Histopathological pattern	LPSP	IDCP
Most common symptom	Obstructive jaundice	Acute pancreatitis
Overall prevalence of DM	44%	11%
IgG4-related disease	Yes	No
Epidemiology	Asia > USA, Europe	Europe, USA > Asia
Sex	M > F	M = F
Age predominance	> 50	30-40
Serum IgG4 level	Elevated, esp. twice the upper limit of the standard (> 280 mg/dL)	Mostly normal
Tissue IgG4 stain	> 10 cells/HPF	< 10 cells/HPF
Histological features	Periductal lymphoplasmacytic infiltrate, Storiform fibrosis, Obliterative phlebitis	Granulocytic epithelial lesions
Other organ involvement	Yes	No
Associated with IBD	Rare	Common
Steroid response	Excellent	Excellent
Recurrence	Common > 30 %	Rare < 10 %

AIP: Autoimmune pancreatitis; USA: United States of America; LPSP: Lymphoplasmacytic sclerosing pancreatitis; IDCP: Idiopathic duct-centric pancreatitis; DM: Diabetes mellitus; IgG4: Immunoglobulin G4; HPF: High-power field; M: Male; F: Female; IBD: Inflammatory bowel disease.

DIAGNOSIS

Imaging methods

The imaging findings of AIP can be divided into parenchymal images using computed tomography (CT) or magnetic resonance imaging (MRI) and pancreatic duct imaging using endoscopic retrograde cholangiopancreatography (ERCP) or magnetic resonance cholangiopancreatography (MRCP). The imaging findings of type 1 AIP and type 2 AIP are similar[22].

CT and MRCP

Imaging of the pancreatic parenchyma: The typical radiologic findings of AIP include diffuse enlargement of the pancreas, a capsule-like rim, and homogeneous delayed enhancement[18,23]. Diffuse or focal pancreatic edema by marked lymphocyte and plasma cell infiltration with fibrosis is observed as a “sausage-like appearance,” with a straightened edge of the pancreas[24]. The pancreatic parenchymal speckled/dotted enhancement on MRI is useful for differentiating AIP from pancreatic ductal adenocarcinoma (PDAC)[25]. A “capsule-like rim” reflecting dense fibrosis refers to a hypotonic band around the pancreas on CT and MRI scans and is another important finding to distinguish AIP from PDAC[26,27] (Figure 2). However, this characteristic is less sensitive for small lesions, and caution should therefore be taken[28]. AIP usually exhibits specific and homogenous delay enhancement. Conversely, heterogeneous delay enhancement is observed in PDAC owing to tumor necrosis, hemorrhage, or degeneration[27,28].
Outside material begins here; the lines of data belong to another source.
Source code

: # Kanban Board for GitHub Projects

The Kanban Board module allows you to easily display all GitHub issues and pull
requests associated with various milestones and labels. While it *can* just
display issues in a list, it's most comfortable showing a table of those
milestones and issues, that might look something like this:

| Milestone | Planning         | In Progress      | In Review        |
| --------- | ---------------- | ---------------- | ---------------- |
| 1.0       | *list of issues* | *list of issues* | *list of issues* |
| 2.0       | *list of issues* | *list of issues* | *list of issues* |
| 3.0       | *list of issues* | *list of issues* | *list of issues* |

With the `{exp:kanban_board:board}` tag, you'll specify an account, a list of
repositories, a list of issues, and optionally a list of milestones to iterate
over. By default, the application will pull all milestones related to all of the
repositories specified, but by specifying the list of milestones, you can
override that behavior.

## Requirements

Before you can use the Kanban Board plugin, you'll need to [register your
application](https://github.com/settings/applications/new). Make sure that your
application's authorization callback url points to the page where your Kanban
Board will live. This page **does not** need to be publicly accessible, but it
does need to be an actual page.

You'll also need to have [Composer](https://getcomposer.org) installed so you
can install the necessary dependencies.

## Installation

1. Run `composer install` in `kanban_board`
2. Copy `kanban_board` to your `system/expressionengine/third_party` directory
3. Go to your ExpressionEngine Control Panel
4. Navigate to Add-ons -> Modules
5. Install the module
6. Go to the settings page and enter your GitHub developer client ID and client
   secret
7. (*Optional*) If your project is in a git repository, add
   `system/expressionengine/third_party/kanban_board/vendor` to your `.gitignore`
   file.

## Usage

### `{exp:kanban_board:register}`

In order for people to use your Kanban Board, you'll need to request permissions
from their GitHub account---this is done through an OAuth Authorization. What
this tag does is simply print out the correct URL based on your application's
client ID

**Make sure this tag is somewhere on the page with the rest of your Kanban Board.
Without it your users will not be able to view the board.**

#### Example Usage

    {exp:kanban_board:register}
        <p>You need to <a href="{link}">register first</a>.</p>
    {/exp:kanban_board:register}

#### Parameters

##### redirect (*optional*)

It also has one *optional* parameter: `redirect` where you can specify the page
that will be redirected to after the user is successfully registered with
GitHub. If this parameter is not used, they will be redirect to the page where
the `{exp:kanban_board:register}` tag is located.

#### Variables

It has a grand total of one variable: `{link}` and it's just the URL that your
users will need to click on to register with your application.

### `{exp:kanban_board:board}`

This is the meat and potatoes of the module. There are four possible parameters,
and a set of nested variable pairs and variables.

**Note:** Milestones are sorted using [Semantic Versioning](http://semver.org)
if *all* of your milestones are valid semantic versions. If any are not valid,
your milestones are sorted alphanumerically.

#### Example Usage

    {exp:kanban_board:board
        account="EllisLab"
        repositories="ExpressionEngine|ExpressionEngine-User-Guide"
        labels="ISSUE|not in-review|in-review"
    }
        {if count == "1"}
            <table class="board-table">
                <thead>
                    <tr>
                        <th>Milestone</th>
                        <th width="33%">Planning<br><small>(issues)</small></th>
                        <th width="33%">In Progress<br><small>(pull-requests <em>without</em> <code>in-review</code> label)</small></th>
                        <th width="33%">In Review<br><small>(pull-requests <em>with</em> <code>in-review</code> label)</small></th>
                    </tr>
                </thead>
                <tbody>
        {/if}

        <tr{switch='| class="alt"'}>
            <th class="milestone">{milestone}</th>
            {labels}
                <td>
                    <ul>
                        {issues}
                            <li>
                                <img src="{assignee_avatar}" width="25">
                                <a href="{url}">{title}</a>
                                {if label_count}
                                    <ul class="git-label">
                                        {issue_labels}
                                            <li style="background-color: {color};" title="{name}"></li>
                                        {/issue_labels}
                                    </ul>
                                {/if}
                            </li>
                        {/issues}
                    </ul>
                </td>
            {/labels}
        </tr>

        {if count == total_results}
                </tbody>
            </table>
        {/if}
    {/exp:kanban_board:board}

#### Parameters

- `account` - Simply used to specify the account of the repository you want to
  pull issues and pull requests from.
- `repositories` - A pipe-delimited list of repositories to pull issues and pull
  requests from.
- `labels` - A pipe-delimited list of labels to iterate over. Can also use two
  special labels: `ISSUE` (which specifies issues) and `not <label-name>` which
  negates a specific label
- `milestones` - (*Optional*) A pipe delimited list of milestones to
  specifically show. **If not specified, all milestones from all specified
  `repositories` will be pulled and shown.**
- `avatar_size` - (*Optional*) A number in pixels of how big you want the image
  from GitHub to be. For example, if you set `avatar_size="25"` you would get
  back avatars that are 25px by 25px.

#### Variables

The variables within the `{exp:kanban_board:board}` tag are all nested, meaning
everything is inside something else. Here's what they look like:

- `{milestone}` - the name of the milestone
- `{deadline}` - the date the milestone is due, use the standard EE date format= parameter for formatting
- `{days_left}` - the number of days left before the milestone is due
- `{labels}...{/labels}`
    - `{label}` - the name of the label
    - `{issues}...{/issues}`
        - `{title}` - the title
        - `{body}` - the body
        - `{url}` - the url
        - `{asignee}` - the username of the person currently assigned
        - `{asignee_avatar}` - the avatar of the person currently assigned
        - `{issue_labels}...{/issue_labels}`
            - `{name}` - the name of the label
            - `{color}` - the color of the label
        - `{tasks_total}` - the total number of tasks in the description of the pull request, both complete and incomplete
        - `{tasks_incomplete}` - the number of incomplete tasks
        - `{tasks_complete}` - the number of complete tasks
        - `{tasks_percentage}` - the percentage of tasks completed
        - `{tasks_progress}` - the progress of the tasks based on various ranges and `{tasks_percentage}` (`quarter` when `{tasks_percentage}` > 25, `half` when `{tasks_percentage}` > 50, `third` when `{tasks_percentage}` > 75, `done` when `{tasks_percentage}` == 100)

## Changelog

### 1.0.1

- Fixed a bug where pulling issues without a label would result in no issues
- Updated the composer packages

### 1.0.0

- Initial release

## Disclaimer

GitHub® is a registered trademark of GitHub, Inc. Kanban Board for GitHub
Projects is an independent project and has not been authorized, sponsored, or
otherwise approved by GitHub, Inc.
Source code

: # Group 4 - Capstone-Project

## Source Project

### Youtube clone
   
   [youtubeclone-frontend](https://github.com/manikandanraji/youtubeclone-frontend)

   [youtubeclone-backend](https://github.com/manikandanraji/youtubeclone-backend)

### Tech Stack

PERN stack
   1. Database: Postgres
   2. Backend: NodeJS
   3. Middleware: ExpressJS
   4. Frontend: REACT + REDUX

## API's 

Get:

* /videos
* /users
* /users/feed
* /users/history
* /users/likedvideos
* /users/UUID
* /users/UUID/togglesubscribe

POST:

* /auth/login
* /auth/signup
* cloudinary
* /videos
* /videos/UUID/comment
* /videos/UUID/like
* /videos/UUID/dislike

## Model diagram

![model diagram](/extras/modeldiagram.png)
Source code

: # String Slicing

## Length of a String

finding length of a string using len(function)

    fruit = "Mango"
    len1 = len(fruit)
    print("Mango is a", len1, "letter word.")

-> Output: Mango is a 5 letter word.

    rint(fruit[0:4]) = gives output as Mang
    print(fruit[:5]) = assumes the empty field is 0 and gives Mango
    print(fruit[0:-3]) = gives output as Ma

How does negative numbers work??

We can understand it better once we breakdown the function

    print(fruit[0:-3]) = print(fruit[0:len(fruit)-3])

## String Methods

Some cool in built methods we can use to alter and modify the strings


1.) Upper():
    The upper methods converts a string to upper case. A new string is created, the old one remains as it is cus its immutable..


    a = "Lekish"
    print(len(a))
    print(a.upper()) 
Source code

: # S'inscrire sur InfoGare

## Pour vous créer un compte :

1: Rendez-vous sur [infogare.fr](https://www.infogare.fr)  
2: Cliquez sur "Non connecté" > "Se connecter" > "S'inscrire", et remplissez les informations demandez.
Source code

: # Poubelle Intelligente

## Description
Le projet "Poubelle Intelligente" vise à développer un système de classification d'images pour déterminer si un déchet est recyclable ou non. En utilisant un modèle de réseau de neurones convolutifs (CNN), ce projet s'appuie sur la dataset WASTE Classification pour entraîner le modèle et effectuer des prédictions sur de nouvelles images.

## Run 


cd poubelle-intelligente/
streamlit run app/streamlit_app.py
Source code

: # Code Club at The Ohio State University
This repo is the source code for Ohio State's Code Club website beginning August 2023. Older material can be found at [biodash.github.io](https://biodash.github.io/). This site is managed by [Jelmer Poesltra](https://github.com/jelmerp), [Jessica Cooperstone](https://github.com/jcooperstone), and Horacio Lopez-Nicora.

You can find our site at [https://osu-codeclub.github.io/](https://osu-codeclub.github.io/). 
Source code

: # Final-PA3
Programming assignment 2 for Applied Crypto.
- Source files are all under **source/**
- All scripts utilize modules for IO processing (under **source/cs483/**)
Figure 2 Computed tomography and magnetic resonance imaging findings of autoimmune pancreatitis. A: Axial computed tomography (CT) image shows “sausage-like appearance” of diffuse enlargement of the pancreas with absence of pancreatic clefts (white arrows); B: Delayed enhancement (open white arrow) with swelling of the pancreatic tail; C: Hypotonic band (white arrow heads), called the “capsule-like rim”, around the pancreas; D: Axial CT image demonstrates a homogenous enhanced mass (black arrow) with proven autoimmune pancreatitis in the pancreas head mimicking pancreatic ductal adenocarcinoma; E: A pancreatic-phase dynamic contrast-enhanced magnetic resonance imaging (MRI) shows a mild arterial enhanced mass-like lesion (black arrow) with a penetrating duct sign (white arrow); F: An MRI cholangiopancreatography image shows irregular narrowing of the main pancreatic duct (white arrows) without upstream dilatation and short segment stricture of the common bile duct (open white arrow).

Imaging of the pancreatic duct: A duct penetrating sign of skipped narrowing of the main pancreatic duct (MPD) is a useful finding differentiating AIP from PDAC[24,26,27,29-31]. Stenosis of the pancreatic duct caused by periductal fibrosis is commonly observed in AIP; it resembles the tapering of the tip of an icicle and is called an "icicle sign"[32,33]. Linear enhancement along the MPD is often observed in AIP. This reflects inflammation around the MPD[24,34]. Unlike AIP, PDAC exhibits upstream pancreatic duct dilatation and an abrupt ductal cut of the pancreatic duct[27].

ERCP

ERCP is a useful modality for evaluating MPD. The characteristic ERCP findings of AIP are greater than one-third (5 cm) narrowing of the diffuse or segmental main pancreatic duct, multiple skipped narrowing with no upstream dilatation of the MPD above the narrowing (< 5 mm), and side branches arising from the narrowed segments[35,36]. PDAC presents as a focal narrowing of the MPD and a short single MPD stricture with upstream dilatation[36-40]. ERCP is more useful than MRCP for differentiating focal AIP from PDAC[41,42], but differentiation is difficult when the narrowing of the pancreatic duct is short (within approximately 3 mm)[35].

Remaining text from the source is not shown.